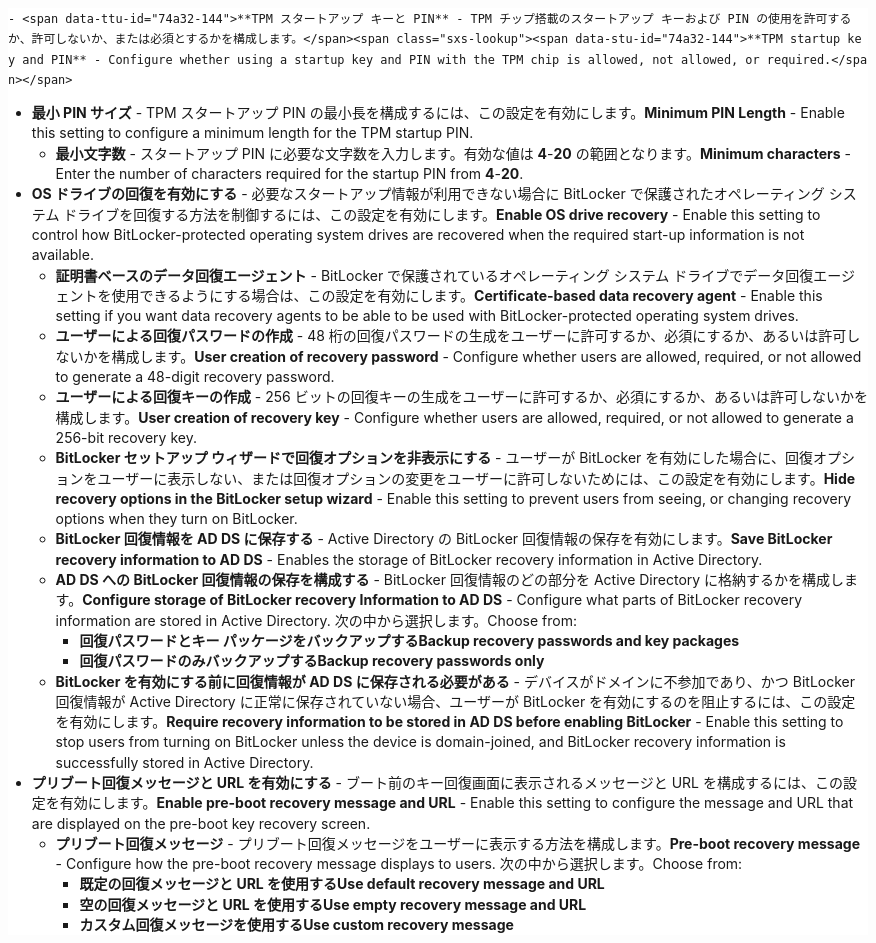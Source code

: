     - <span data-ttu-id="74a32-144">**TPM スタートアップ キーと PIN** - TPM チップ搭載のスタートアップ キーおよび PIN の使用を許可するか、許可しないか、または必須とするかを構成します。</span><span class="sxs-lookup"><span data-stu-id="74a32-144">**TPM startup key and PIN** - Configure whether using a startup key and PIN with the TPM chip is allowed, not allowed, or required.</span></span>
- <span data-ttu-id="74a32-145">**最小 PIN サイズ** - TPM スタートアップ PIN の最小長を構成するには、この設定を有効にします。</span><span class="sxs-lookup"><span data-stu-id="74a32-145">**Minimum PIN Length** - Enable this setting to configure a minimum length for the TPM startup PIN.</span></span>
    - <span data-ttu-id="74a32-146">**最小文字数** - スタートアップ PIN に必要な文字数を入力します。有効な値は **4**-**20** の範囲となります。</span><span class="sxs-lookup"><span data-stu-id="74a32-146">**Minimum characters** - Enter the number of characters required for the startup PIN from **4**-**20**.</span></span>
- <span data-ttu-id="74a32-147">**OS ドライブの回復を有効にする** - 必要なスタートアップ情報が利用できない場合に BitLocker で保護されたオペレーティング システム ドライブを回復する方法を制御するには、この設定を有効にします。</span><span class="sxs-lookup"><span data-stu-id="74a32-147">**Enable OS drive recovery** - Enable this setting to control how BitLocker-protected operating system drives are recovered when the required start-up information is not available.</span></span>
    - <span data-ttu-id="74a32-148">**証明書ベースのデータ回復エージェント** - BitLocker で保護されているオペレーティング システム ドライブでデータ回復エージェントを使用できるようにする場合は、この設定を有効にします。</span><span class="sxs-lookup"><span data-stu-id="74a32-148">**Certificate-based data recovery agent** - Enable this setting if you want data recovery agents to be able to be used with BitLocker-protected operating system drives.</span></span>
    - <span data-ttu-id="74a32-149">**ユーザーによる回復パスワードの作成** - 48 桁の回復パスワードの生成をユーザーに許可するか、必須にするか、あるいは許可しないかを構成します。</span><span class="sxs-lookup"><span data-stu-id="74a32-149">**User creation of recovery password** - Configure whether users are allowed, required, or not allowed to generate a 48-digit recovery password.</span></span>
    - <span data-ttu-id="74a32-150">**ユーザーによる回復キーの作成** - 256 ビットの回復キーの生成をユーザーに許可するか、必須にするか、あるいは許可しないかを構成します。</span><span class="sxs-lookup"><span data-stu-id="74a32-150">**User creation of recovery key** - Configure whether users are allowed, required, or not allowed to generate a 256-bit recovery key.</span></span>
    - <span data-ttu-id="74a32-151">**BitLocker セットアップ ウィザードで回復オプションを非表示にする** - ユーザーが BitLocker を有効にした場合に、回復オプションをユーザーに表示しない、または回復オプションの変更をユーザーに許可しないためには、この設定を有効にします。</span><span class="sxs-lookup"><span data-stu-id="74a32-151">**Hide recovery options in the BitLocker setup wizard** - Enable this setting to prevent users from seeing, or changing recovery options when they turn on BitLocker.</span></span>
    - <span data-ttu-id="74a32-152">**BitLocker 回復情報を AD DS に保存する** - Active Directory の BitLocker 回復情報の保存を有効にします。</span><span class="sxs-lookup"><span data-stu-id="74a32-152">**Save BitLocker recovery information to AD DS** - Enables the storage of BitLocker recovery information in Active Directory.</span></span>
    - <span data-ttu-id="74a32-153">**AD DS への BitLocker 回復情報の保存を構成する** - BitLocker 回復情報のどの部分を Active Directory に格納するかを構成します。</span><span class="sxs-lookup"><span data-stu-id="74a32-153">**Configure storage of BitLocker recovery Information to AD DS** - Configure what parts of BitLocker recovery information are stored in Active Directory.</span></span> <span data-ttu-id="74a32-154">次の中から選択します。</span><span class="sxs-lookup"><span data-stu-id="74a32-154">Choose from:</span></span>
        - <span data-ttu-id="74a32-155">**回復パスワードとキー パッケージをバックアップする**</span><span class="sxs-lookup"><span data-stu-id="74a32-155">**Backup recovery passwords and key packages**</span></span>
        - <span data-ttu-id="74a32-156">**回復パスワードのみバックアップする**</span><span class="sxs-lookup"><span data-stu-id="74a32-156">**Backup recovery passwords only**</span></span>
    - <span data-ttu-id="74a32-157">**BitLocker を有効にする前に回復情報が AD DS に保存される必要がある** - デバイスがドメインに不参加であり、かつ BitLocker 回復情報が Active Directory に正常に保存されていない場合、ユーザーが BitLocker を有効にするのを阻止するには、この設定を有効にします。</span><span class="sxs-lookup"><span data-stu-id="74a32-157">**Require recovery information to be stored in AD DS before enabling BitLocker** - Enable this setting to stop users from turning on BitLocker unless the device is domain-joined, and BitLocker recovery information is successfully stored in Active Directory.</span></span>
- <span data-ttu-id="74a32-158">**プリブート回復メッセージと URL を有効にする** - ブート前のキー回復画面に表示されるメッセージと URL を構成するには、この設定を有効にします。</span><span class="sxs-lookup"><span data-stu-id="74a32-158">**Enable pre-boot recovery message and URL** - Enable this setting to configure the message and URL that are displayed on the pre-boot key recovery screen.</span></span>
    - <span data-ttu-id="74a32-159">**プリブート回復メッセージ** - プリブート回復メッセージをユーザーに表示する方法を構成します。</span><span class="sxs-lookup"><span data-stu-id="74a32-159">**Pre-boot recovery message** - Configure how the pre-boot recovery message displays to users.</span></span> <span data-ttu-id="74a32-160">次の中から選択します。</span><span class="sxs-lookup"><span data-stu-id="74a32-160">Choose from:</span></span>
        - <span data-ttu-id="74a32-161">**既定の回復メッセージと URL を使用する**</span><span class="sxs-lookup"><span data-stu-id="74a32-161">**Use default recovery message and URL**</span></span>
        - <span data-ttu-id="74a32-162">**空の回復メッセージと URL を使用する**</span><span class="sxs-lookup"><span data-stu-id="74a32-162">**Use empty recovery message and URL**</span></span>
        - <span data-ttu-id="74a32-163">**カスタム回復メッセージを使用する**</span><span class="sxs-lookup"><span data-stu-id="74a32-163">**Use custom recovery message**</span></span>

==

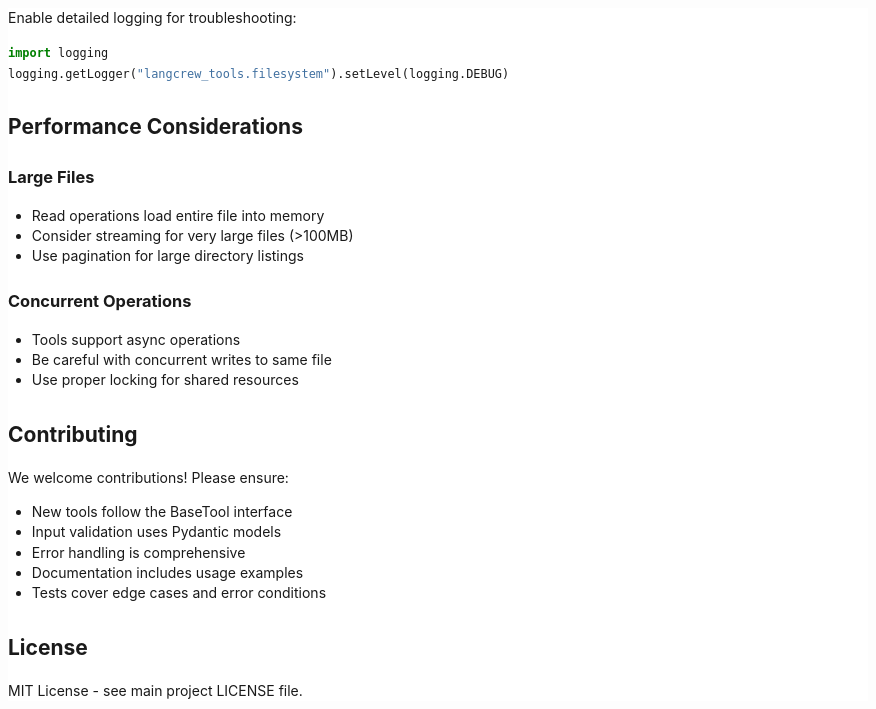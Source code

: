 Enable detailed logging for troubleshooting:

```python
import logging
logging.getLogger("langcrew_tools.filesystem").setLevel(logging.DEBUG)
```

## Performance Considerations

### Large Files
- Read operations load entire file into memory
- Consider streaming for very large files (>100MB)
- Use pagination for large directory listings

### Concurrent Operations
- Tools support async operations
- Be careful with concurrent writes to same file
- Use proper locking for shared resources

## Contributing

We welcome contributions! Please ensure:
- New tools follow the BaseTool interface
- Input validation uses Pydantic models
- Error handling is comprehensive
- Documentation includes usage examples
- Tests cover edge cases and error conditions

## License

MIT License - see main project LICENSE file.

* * *

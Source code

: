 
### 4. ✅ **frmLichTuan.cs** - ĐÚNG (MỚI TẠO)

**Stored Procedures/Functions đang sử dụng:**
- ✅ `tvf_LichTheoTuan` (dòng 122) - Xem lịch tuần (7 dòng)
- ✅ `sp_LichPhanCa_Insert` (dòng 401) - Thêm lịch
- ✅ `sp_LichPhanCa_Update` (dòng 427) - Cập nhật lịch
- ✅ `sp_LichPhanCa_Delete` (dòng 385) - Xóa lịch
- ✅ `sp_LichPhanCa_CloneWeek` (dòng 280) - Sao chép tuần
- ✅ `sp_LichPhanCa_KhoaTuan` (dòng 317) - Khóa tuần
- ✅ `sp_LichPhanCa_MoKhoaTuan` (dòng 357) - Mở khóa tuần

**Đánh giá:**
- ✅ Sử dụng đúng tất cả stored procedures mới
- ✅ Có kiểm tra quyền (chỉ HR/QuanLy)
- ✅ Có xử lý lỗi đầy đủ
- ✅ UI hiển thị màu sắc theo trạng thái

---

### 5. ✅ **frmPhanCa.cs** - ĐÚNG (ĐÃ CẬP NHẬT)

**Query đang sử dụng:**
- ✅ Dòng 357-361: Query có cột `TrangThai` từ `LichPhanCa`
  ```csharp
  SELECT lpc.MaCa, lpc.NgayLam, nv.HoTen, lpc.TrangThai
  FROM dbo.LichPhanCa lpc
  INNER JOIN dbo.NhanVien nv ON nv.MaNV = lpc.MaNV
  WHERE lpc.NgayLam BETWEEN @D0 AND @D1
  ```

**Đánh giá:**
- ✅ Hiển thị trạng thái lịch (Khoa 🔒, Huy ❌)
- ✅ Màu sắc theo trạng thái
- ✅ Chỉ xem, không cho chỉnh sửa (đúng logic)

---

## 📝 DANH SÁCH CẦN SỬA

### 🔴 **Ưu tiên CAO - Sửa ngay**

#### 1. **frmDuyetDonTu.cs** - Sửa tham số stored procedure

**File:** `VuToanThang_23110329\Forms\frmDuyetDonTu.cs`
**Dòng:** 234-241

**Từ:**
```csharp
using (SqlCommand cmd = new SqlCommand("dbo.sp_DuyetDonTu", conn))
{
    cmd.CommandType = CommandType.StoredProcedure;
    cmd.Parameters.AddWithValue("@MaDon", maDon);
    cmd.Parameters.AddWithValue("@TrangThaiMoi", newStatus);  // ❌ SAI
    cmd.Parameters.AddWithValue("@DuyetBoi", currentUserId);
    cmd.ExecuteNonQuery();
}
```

YOUR ASSIGNMENT
Take from the material every line that holds "thái".

EXERCISE RESPONSE
- ✅ UI hiển thị màu sắc theo trạng thái
- ✅ Hiển thị trạng thái lịch (Khoa 🔒, Huy ❌)
- ✅ Màu sắc theo trạng thái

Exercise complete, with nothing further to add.